Being as gentle as I can be, I place the sticky gel pads on the limbs and across the chest of the lady who I have just taken blood from. She stares up at me calmly as I untangle the mass of ten electrodes and clip them in place, before Dr Hyde tells the patient to stay still while her heart trace is recorded. Then the printer grumbles and whirs, and lots of black squiggled lines jag up and down graph paper. The patient gets up slowly, the electrodes and the pads come off. She gets her jumper over her head and the halo of fine white hair that surrounds it, and again her daughter helps her down the corridor to Dr Hyde’s room.

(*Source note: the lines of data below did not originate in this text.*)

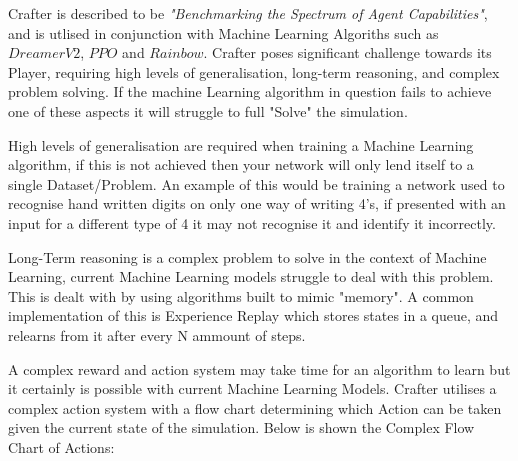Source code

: \begin{flushleft}
                            Crafter is described to be \textit{"Benchmarking the Spectrum of Agent Capabilities"}, and is utlised
                            in conjunction with Machine Learning Algoriths such as $DreamerV2$, $PPO$ and $Rainbow$. Crafter poses significant
                            challenge towards its Player, requiring high levels of generalisation, long-term reasoning, and complex 
                            problem solving. If the machine Learning algorithm in question fails to achieve one of these aspects it will 
                            struggle to full "Solve" the simulation. \\

                            \vspace{0.2cm}

                            High levels of generalisation are required when training a Machine Learning algorithm, if this is not achieved then
                            your network will only lend itself to a single Dataset/Problem. An example of this would be training a network used
                            to recognise hand written digits on only one way of writing 4's, if presented with an input for a different type of 
                            4 it may not recognise it and identify it incorrectly. \\
                            
                            \vspace{0.2cm}

                            Long-Term reasoning is a complex problem to solve in the context of Machine Learning, current Machine Learning models
                            struggle to deal with this problem. This is dealt with by using algorithms built to mimic "memory". A common 
                            implementation of this is Experience Replay which stores states in a queue, and relearns from it after every N ammount
                            of steps. \\

                            \vspace{0.2cm}

                            A complex reward and action system may take time for an algorithm to learn but it certainly is possible with current
                            Machine Learning Models. Crafter utilises a complex action system with a flow chart determining which Action can be taken
                            given the current state of the simulation. Below is shown the Complex Flow Chart of Actions: \\


\end{flushleft}
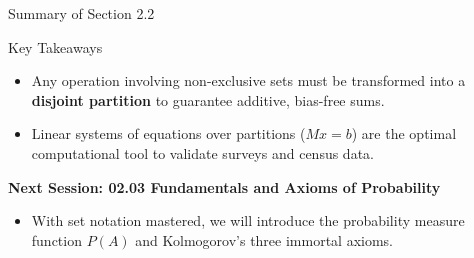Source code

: \documentclass[10pt,aspectratio=169]{beamer}
\begin{document}
\begin{frame}{Summary of Section 2.2}
  \begin{block}{Key Takeaways}
    \begin{itemize}
      \item Any operation involving non-exclusive sets must be transformed into a \textbf{disjoint partition} to guarantee additive, bias-free sums. \pause
      \item Linear systems of equations over partitions ($Mx = b$) are the optimal computational tool to validate surveys and census data.
    \end{itemize}
  \end{block}
  
  \vspace{0.6em}
  \pause
  {\large \color{TecAzulOscuro}\textbf{Next Session: 02.03 Fundamentals and Axioms of Probability}}
  \vspace{0.3em}
  \begin{itemize}
    \item With set notation mastered, we will introduce the probability measure function $P(A)$ and Kolmogorov's three immortal axioms.
  \end{itemize}
\end{frame}
\end{document}

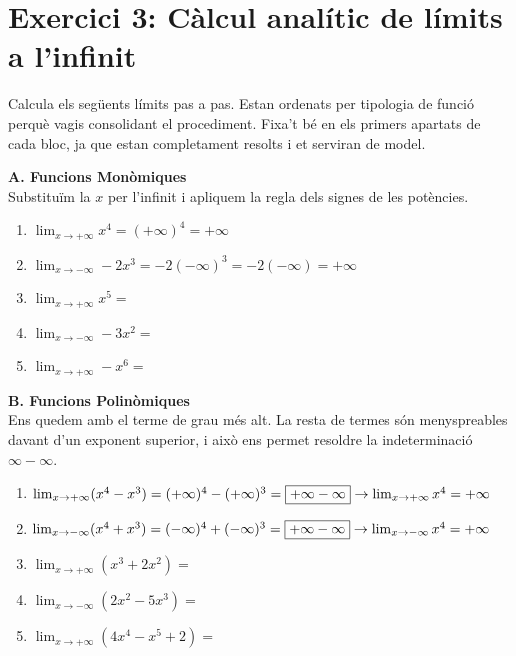 \documentclass[12pt,a4paper]{article}
\begin{document}
\newpage
\section*{Exercici 3: Càlcul analític de límits a l'infinit}

Calcula els següents límits pas a pas. Estan ordenats per tipologia de funció perquè vagis consolidant el procediment. Fixa't bé en els primers apartats de cada bloc, ja que estan completament resolts i et serviran de model.

\vspace{0.5cm}

\textbf{A. Funcions Monòmiques} \\
Substituïm la $x$ per l'infinit i apliquem la regla dels signes de les potències.

\vspace{-0.2cm}
\begin{enumerate}[label=\textbf{\arabic*.}, itemsep=0.8cm]
    \item $\lim_{x \to +\infty} x^4 = (+\infty)^4 = \mathbf{+\infty}$
    \item $\lim_{x \to -\infty} -2x^3 = -2(-\infty)^3 = -2(-\infty) = \mathbf{+\infty}$
    \item $\lim_{x \to +\infty} x^5 =$
    \item $\lim_{x \to -\infty} -3x^2 =$
    \item $\lim_{x \to +\infty} -x^6 =$
\end{enumerate}

\vspace{0.5cm}

\textbf{B. Funcions Polinòmiques} \\
Ens quedem amb el terme de grau més alt. La resta de termes són menyspreables davant d'un exponent superior, i això ens permet resoldre la indeterminació $\infty - \infty$.

\vspace{-0.2cm}
\begin{enumerate}[label=\textbf{\arabic*.}, resume, itemsep=0.8cm]
    \item $\lim_{x \to +\infty} (x^4 - x^3) = (+\infty)^4 - (+\infty)^3 = \fbox{$+\infty - \infty$} \rightarrow \lim_{x\to +\infty} x^4 = \mathbf{+\infty}$
    \item $\lim_{x \to -\infty} (x^4 + x^3) = (-\infty)^4 + (-\infty)^3 = \fbox{$+\infty - \infty$} \rightarrow \lim_{x\to -\infty} x^4 = \mathbf{+\infty}$
    \item $\lim_{x \to +\infty} (x^3 + 2x^2) =$
    \item $\lim_{x \to -\infty} (2x^2 - 5x^3) =$
    \item $\lim_{x \to +\infty} (4x^4 - x^5 + 2) =$
\end{enumerate}
\newpage
\vspace{0.5cm}
\end{document}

I round up a few last bits and pieces, check I haven’t forgotten anything, log off the computer and say goodbye for the day. I am just a few minutes too late for the daylight, but there is the faintest purple shadow over the Dyfi valley and the green hills. Racing back to Aberystwyth, I make it just in time for the warm up with the university athletics society. A warm up is definitely needed at this point – the temperature is dropping quickly and there was a terrific gale blowing about the town all of the day before, doing its best to rip the roof of the house during the night and shrieking round us during the day. At the end of the week there is a cross-country event coming up, so when we have our breath back the talk is of what to do in town to celebrate afterward.
After an hour on the track I am back home, where my housemates are cooking and there’s hot water for a shower. It’s easy to get to sleep at night – even if the wind was howling, I’ve been on the go all day. I could probably sleep if the neighbours built a drum kit from frying pans and fire alarms and tested it out for the first time at midnight.
I hope this exhaustive, extensive, descriptive, verbose day in January 2019 answers the question you perhaps never even asked: “what’s an average day like for CARER students?”